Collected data

------

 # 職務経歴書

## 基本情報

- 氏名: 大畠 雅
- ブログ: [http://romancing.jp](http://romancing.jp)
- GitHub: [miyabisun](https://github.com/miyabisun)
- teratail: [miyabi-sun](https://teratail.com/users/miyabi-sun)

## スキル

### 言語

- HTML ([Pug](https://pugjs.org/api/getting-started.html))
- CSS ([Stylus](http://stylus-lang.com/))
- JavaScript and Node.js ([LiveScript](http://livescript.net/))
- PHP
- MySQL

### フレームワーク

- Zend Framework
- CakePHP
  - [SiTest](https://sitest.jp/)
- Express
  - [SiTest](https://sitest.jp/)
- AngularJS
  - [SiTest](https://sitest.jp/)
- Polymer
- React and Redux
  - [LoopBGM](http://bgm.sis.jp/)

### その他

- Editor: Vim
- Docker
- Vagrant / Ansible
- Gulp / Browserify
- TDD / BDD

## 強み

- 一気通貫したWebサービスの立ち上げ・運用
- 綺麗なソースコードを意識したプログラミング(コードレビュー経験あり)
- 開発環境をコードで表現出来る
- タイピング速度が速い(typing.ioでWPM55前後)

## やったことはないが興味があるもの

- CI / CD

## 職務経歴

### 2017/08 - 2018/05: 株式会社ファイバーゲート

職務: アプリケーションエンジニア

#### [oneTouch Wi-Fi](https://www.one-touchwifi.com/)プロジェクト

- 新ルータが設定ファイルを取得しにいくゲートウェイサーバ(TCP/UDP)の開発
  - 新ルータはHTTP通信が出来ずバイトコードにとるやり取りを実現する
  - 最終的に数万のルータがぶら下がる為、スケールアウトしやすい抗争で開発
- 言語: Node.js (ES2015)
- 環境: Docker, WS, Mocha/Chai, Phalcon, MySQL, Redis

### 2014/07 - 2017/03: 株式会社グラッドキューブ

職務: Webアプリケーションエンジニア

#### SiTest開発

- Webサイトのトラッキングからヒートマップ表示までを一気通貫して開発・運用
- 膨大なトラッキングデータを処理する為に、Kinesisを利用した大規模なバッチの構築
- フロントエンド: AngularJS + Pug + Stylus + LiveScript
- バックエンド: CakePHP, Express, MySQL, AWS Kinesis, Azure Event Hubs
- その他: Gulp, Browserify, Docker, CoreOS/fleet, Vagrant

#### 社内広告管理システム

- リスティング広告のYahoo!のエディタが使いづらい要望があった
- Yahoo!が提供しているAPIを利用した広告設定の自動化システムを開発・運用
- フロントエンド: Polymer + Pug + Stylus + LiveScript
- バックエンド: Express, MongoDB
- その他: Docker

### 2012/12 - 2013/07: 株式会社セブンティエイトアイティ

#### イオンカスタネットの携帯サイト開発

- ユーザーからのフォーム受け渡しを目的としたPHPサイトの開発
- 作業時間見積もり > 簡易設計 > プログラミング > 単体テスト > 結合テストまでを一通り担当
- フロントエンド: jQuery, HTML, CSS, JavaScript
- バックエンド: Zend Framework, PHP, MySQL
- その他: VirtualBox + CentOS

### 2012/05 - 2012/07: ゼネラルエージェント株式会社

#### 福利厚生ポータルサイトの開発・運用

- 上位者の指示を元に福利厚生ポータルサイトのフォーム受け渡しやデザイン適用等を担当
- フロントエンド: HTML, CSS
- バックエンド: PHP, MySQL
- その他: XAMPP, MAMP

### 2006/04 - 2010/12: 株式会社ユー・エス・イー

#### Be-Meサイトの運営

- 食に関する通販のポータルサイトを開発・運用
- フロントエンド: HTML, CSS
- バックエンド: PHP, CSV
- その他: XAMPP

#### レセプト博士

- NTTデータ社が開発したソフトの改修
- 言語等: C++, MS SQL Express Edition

------

What is required:
Return one number, the count of lines in the records holding the word "Framework".

Answer below:
2